Problem statement: In the records below, the line with "sends $G$ to" opens the range and the line with "factorization of the" closes it; print that range exactly and nothing else.

Items from a data source
------------

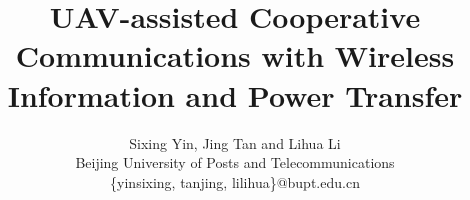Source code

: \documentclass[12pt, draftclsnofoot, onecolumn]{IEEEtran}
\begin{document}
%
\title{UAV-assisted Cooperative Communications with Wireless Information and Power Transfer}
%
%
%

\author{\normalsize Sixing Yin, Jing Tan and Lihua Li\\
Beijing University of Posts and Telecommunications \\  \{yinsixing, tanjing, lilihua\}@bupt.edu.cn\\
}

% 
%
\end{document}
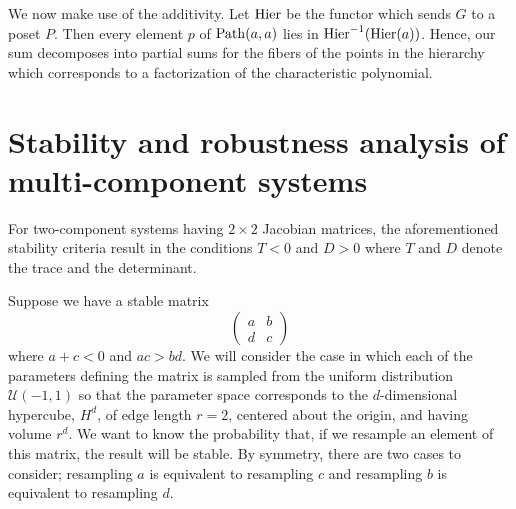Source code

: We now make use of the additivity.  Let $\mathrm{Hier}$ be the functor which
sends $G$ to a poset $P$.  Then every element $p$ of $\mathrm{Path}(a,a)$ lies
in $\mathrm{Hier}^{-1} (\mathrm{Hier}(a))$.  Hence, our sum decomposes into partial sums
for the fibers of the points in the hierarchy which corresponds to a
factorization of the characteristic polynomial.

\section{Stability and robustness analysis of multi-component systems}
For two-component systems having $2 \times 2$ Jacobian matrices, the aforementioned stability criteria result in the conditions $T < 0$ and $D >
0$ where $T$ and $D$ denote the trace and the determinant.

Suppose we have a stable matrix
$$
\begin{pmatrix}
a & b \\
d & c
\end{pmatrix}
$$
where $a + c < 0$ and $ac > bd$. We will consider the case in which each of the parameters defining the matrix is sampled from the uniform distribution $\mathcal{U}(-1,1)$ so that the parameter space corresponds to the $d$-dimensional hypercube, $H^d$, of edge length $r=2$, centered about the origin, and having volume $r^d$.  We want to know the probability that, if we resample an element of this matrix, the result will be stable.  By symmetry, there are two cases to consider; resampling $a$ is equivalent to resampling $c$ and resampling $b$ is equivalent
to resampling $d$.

------------

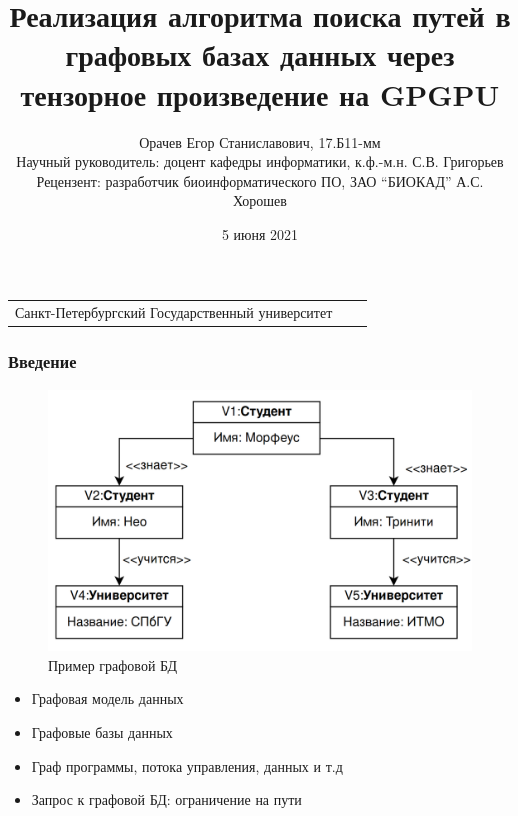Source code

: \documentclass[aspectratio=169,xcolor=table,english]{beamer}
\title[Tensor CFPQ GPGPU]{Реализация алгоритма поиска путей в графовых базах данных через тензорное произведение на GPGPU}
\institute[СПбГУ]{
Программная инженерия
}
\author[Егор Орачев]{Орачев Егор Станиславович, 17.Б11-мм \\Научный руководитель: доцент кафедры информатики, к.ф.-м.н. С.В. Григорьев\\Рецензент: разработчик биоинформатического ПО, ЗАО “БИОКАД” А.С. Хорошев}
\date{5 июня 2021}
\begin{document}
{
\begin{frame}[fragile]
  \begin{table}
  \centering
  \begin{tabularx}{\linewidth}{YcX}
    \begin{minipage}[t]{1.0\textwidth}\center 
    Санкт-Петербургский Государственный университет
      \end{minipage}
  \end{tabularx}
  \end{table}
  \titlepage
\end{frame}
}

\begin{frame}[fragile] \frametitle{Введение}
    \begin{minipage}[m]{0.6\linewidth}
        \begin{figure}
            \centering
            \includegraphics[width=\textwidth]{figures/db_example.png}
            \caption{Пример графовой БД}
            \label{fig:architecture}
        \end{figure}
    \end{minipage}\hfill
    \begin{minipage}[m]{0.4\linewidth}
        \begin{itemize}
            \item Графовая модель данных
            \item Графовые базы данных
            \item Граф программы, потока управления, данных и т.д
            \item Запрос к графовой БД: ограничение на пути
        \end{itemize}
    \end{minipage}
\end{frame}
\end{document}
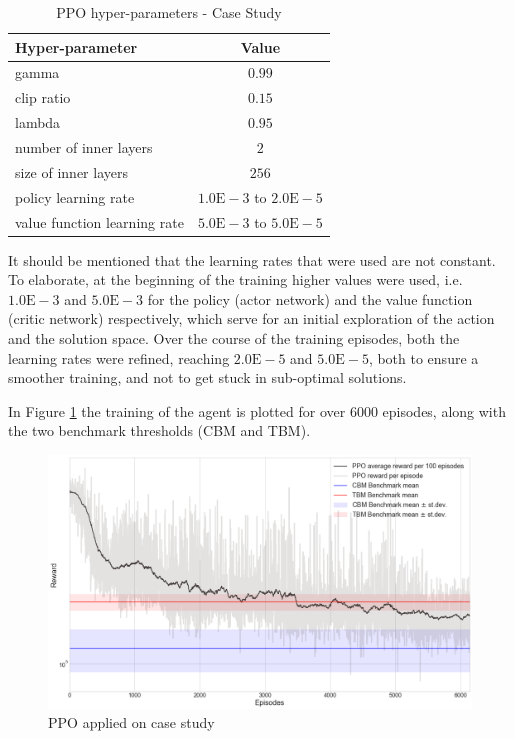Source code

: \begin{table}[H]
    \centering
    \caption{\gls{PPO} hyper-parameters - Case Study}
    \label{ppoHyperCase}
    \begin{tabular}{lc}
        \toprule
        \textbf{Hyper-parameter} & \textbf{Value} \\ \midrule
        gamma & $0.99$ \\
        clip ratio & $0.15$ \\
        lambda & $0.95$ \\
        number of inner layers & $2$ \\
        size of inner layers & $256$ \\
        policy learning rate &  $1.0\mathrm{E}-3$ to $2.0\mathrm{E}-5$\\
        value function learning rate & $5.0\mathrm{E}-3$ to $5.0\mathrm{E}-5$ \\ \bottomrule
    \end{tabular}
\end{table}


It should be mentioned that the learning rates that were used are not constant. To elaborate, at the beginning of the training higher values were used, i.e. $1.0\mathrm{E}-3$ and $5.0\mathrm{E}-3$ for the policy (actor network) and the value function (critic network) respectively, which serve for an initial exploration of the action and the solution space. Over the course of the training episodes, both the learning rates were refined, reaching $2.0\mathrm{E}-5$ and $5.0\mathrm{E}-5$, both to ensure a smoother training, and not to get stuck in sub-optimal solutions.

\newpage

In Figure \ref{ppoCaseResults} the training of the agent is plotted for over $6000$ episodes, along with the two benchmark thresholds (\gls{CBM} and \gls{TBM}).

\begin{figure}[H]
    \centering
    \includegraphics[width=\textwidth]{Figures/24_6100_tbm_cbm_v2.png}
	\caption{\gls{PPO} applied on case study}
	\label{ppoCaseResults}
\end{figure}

------------

Output of the task:
sends $G$ to a poset $P$.  Then every element $p$ of $\mathrm{Path}(a,a)$ lies
in $\mathrm{Hier}^{-1} (\mathrm{Hier}(a))$.  Hence, our sum decomposes into partial sums
for the fibers of the points in the hierarchy which corresponds to a
factorization of the characteristic polynomial.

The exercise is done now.